= WHAT THE TASK ASKS =
Return the listing word for word, as given.

━━━ GIVEN RECORDS

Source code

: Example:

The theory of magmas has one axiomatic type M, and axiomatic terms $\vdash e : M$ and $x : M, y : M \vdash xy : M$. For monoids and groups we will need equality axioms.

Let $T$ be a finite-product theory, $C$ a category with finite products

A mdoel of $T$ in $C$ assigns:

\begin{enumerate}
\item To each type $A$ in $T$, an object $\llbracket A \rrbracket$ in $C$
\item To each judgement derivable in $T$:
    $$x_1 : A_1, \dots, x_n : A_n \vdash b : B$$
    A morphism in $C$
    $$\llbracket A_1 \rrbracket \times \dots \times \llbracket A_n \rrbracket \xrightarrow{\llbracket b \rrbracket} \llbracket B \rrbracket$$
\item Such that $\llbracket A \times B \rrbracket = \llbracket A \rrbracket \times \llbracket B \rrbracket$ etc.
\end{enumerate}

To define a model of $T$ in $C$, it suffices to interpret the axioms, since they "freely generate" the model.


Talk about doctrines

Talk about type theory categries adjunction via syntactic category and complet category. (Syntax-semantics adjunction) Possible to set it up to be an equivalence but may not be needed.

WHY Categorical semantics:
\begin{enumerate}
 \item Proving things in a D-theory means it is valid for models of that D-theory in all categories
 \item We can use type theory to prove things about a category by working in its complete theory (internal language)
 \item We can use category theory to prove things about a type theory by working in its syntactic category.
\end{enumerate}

━━━━━━

= SOLUTION TO THE EXERCISE =
Source code

: Example:

The theory of magmas has one axiomatic type M, and axiomatic terms $\vdash e : M$ and $x : M, y : M \vdash xy : M$. For monoids and groups we will need equality axioms.

Let $T$ be a finite-product theory, $C$ a category with finite products

A mdoel of $T$ in $C$ assigns:

\begin{enumerate}
\item To each type $A$ in $T$, an object $\llbracket A \rrbracket$ in $C$
\item To each judgement derivable in $T$:
    $$x_1 : A_1, \dots, x_n : A_n \vdash b : B$$
    A morphism in $C$
    $$\llbracket A_1 \rrbracket \times \dots \times \llbracket A_n \rrbracket \xrightarrow{\llbracket b \rrbracket} \llbracket B \rrbracket$$
\item Such that $\llbracket A \times B \rrbracket = \llbracket A \rrbracket \times \llbracket B \rrbracket$ etc.
\end{enumerate}

To define a model of $T$ in $C$, it suffices to interpret the axioms, since they "freely generate" the model.


Talk about doctrines

Talk about type theory categries adjunction via syntactic category and complet category. (Syntax-semantics adjunction) Possible to set it up to be an equivalence but may not be needed.

WHY Categorical semantics:
\begin{enumerate}
 \item Proving things in a D-theory means it is valid for models of that D-theory in all categories
 \item We can use type theory to prove things about a category by working in its complete theory (internal language)
 \item We can use category theory to prove things about a type theory by working in its syntactic category.
\end{enumerate}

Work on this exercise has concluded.